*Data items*
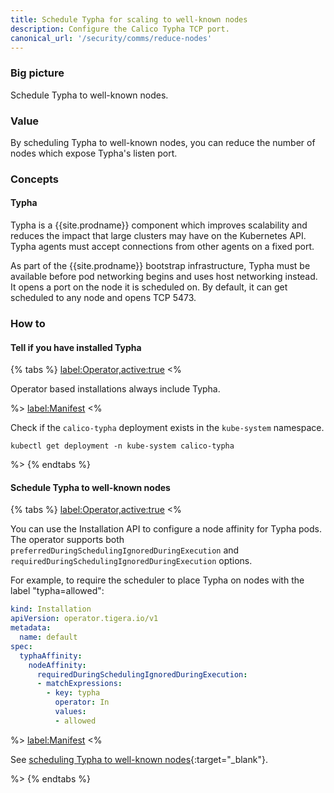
 ```yaml
---
title: Schedule Typha for scaling to well-known nodes
description: Configure the Calico Typha TCP port.
canonical_url: '/security/comms/reduce-nodes'
---
```


### Big picture

Schedule Typha to well-known nodes.

### Value

By scheduling Typha to well-known nodes, you can reduce the number of nodes which expose
Typha's listen port.

### Concepts

#### Typha

Typha is a {{site.prodname}} component which improves scalability and reduces the impact that
large clusters may have on the Kubernetes API. Typha agents must accept connections from other agents on a fixed port.

As part of the {{site.prodname}} bootstrap infrastructure, Typha must be available before
pod networking begins and uses host networking instead. It opens a port on the node it is
scheduled on. By default, it can get scheduled to any node and opens TCP 5473.

### How to

#### Tell if you have installed Typha

{% tabs %}
  <label:Operator,active:true>
<%

Operator based installations always include Typha.

%>
  <label:Manifest>
<%

Check if the `calico-typha` deployment exists in the `kube-system` namespace.

```
kubectl get deployment -n kube-system calico-typha
```

%>
{% endtabs %}

#### Schedule Typha to well-known nodes

{% tabs %}
  <label:Operator,active:true>
<%

You can use the Installation API to configure a node affinity for Typha pods. The operator supports both
`preferredDuringSchedulingIgnoredDuringExecution` and `requiredDuringSchedulingIgnoredDuringExecution` options.

For example, to require the scheduler to place Typha on nodes with the label "typha=allowed":

```yaml
kind: Installation
apiVersion: operator.tigera.io/v1
metadata:
  name: default
spec:
  typhaAffinity:
    nodeAffinity:
      requiredDuringSchedulingIgnoredDuringExecution:
      - matchExpressions:
     	- key: typha
          operator: In
          values:
          - allowed
```

%>
  <label:Manifest>
<%

See [scheduling Typha to well-known nodes](https://kubernetes.io/docs/concepts/configuration/assign-pod-node/){:target="_blank"}.

%>
{% endtabs %}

*What the task requires*
The answer must be the data above, repeated exactly, with no pictures.

*Response to the exercise*
 ```yaml
---
title: Schedule Typha for scaling to well-known nodes
description: Configure the Calico Typha TCP port.
canonical_url: '/security/comms/reduce-nodes'
---
```


### Big picture

Schedule Typha to well-known nodes.

### Value

By scheduling Typha to well-known nodes, you can reduce the number of nodes which expose
Typha's listen port.

### Concepts

#### Typha

Typha is a {{site.prodname}} component which improves scalability and reduces the impact that
large clusters may have on the Kubernetes API. Typha agents must accept connections from other agents on a fixed port.

As part of the {{site.prodname}} bootstrap infrastructure, Typha must be available before
pod networking begins and uses host networking instead. It opens a port on the node it is
scheduled on. By default, it can get scheduled to any node and opens TCP 5473.

### How to

#### Tell if you have installed Typha

{% tabs %}
  <label:Operator,active:true>
<%

Operator based installations always include Typha.

%>
  <label:Manifest>
<%

Check if the `calico-typha` deployment exists in the `kube-system` namespace.

```
kubectl get deployment -n kube-system calico-typha
```

%>
{% endtabs %}

#### Schedule Typha to well-known nodes

{% tabs %}
  <label:Operator,active:true>
<%

You can use the Installation API to configure a node affinity for Typha pods. The operator supports both
`preferredDuringSchedulingIgnoredDuringExecution` and `requiredDuringSchedulingIgnoredDuringExecution` options.

For example, to require the scheduler to place Typha on nodes with the label "typha=allowed":

```yaml
kind: Installation
apiVersion: operator.tigera.io/v1
metadata:
  name: default
spec:
  typhaAffinity:
    nodeAffinity:
      requiredDuringSchedulingIgnoredDuringExecution:
      - matchExpressions:
     	- key: typha
          operator: In
          values:
          - allowed
```

%>
  <label:Manifest>
<%

See [scheduling Typha to well-known nodes](https://kubernetes.io/docs/concepts/configuration/assign-pod-node/){:target="_blank"}.

%>
{% endtabs %}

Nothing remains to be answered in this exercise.